Two Constitutional Movements:
The Young Turks Revolution of 1908:
The Young Turk Revolution (July 1908) of the Ottoman Empire was the restoration of the Ottoman constitution of 1876 and ushering a multi-party politics in two stage electoral system (electoral law) under the Ottoman parliament by the Young Turks movement. Sultan Sultan Abdul Hamid II more than 3 decades earlier in 1876 established the constitutional monarchy, First Constitutional Era, only to last for two years before suspended. On 24 July 1908, Sultan Abdul Hamid II capitulated and announced the restoration, which establish the Second Constitutional Era
Once underground organizations (named committee, group, etc.) established (declared) their parties. Among them "Committee of Union and Progress" (CUP), and "Freedom and Accord Party" also known as the Liberal Union or Liberal Entente (LU) were major parties. There were smaller parties such as Ottoman Socialist Party. On the other end of the spectrum were the ethnic parties which included; People's Federative Party (Bulgarian Section), Bulgarian Constitutional Clubs, Jewish Social Democratic Labour Party in Palestine (Poale Zion), Al-Fatat, and Armenians organized under Armenakan, Hunchakian and Armenian Revolutionary Federation (ARF). ARF, previously outlawed, became the main representative of the Armenian community in the Ottoman Empire, replacing the pre-1908 Armenian elite, which had been composed of merchants, artisans, and clerics who had seen their future in obtaining more privileges within the boundaries of the state's version of Ottomanism.
See also: Decline and modernization of the Ottoman Empire (1828-1908)
Countering the conservative politics of Abdulhamid's reign was the amount of social reform that occurred during this time period. The development of a more liberal environment in Turkey strengthened the culture, and also provided the grounds for the later rebellion. Abdulhamid's political circle was close-knit and ever changing. When the sultan abandoned the previous politics from 1876, he suspended the Ottoman Parliament in 1878. This left a very small group of individuals able to partake in politics in the Ottoman Empire.
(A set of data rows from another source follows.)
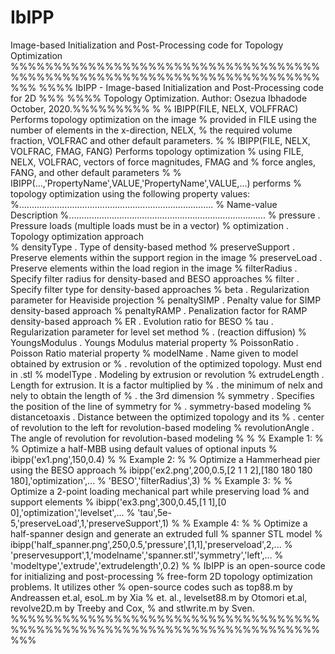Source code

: # IbIPP
 Image-based Initialization and Post-Processing code for Topology Optimization
 %%%%%%%%%%%%%%%%%%%%%%%%%%%%%%%%%%%%%%%%%%%%%%%%%%%%%%%%%%%%%%%%%%%%%%%%%%%
 %%%% IbIPP - Image-based Initialization and Post-Processing code for 2D %%%
 %%%% Topology Optimization. Author: Osezua Ibhadode October, 2020.%%%%%%%%%
 %
 %   IBIPP(FILE, NELX, VOLFFRAC) Performs topology optimization on the image
 %   provided in FILE using the number of elements in the x-direction, NELX,
 %   the required volume fraction, VOLFRAC and other default parameters.
 %
 %   IBIPP(FILE, NELX, VOLFRAC, FMAG, FANG) Performs topology optimization
 %   using FILE, NELX, VOLFRAC, vectors of force magnitudes, FMAG and
 %   force angles, FANG, and other default parameters
 %
 %   IBIPP(...,'PropertyName',VALUE,'PropertyName',VALUE,...) performs
 %   topology optimization using the following property values:
 %.............................................................................
 %    Name-value        Description
 %..............................................................................
 %   pressure        .  Pressure loads (multiple loads must be in a vector)
 %   optimization    .  Topology optimization approach  
 %   densityType     .  Type of density-based method
 %   preserveSupport .  Preserve elements within the support region in the image
 %   preserveLoad    .  Preserve elements within the load region in the image
 %   filterRadius    .  Specify filter radius for density-based and BESO approaches
 %   filter          .  Specify filter type for density-based approaches
 %   beta            .  Regularization parameter for Heaviside projection
 %   penaltySIMP     .  Penalty value for SIMP density-based approach
 %   penaltyRAMP     .  Penalization factor for RAMP density-based approach
 %   ER              .  Evolution ratio for BESO
 %   tau             .  Regularization parameter for level set method
 %                   .  (reaction diffusion)
 %   YoungsModulus   .  Youngs Modulus material property
 %   PoissonRatio    .  Poisson Ratio material property
 %   modelName       .  Name given to model obtained by extrusion or
 %                   .  revolution of the optimized topology. Must end in .stl
 %   modelType       .  Modeling by extrusion or revolution
 %   extrudeLength   .  Length for extrusion. It is a factor multiplied by
 %                   .  the minimum of nelx and nely to obtain the length of
 %                   .  the 3rd dimension
 %   symmetry        .  Specifies the position of the line of symmetry for
 %                   .  symmetry-based modeling
 %   distancetoaxis  .  Distance between the optimized topology and its
 %                   .  center of revolution to the left for revolution-based modeling
 %   revolutionAngle .  The angle of revolution for revolution-based modeling
 %
 %
 %   Example 1:
 %     % Optimize a half-MBB using default values of optional inputs
 %    ibipp('ex1.png',150,0.4)
 %
 %   Example 2:
 %     % Optimize a Hammerhead pier using the BESO approach
 %     ibipp('ex2.png',200,0.5,[2 1 1 2],[180 180 180 180],'optimization',...
 %   'BESO','filterRadius',3)
 %
 %   Example 3:
 %     % Optimize a 2-point loading mechanical part while preserving load
 %     and support elements
 %     ibipp('ex3.png',300,0.45,[1 1],[0 0],'optimization','levelset',...
 %   'tau',5e-5,'preserveLoad',1,'preserveSupport',1)
 %
 %   Example 4:
 %     % Optimize a half-spanner design and generate an extruded full
 %     spanner STL model
 %    ibipp('half_spanner.png',250,0.5,'pressure',[1,1],'preserveload',2,...
 %   'preservesupport',1,'modelname','spanner.stl','symmetry','left',...
 %   'modeltype','extrude','extrudelength',0.2)
 %
 %   IbIPP is an open-source code for initializing and post-processing
 %   free-form 2D topology optimization problems. It utilizes other
 %   open-source codes such as top88.m by Andreassen et.al, esoL.m by Xia
 %   et. al., levelset88.m by Otomori et.al, revolve2D.m by Treeby and Cox,
 %   and stlwrite.m by Sven.
 %%%%%%%%%%%%%%%%%%%%%%%%%%%%%%%%%%%%%%%%%%%%%%%%%%%%%%%%%%%%%%%%%%%%%%%%%%%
In order to preserve the legacy of the Ottoman Empire, many Turks felt a need for modernization of the country. However, Abdulhamid's method of rule was not in line with the developing nation. The origins of the revolution lie in the organization of two political factions. Neither agreed with Abdulhamid's reign, but each had separate interests. The Liberals were the upper class groups in the Ottoman Empire, and desired a more relaxed form of government with little economic interference. They also pushed for more autonomy of the different ethnic groups, which became popular among foreigners in the empire. In a slightly lower class formed a different group- the Unionists. Members were of working class, and foremost wanted a secular government. These two groups initially formed out of the same intent- to return to the old constitution, but cultural differences divided them.
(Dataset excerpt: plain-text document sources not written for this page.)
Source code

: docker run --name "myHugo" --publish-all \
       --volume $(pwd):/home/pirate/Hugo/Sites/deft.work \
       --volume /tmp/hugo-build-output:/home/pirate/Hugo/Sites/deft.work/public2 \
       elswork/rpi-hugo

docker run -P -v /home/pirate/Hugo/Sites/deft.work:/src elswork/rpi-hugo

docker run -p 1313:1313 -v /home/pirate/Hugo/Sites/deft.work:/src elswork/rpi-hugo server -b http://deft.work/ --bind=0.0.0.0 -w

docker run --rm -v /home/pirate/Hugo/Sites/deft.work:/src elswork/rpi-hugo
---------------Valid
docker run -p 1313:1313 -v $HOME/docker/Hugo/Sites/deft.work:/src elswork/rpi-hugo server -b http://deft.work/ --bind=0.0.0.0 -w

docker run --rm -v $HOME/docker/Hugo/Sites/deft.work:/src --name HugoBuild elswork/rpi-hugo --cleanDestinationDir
Members of the military tradition, military officers, among the Young Turks revolted. The defense of their shrinking state had become a matter of intense professional pride which caused to raise their arms against their state. The event that triggered the Revolution was a meeting in the Baltic port of Reval between the king of England and the tsar of Russia in June 1908. Though these imperial powers had experienced relatively few major conflicts between them over the previous hundred years, an underlying rivalry, otherwise known as "the Great Game", had exacerbated the situation to such an extent that resolution was sought. Anglo-Russian Convention of 1907 brought shaky British-Russian relations to the forefront by solidifying boundaries that identified their respective control in Persia (eastern border of the Empire) and Afghanistan. Military officers fearing the meeting was a prelude to the partition of Macedonia, Army units in the Balkans mutinied against Sultan Abdülhamid II. A desire to preserve the state, not destroy it, motivated the revolutionaries.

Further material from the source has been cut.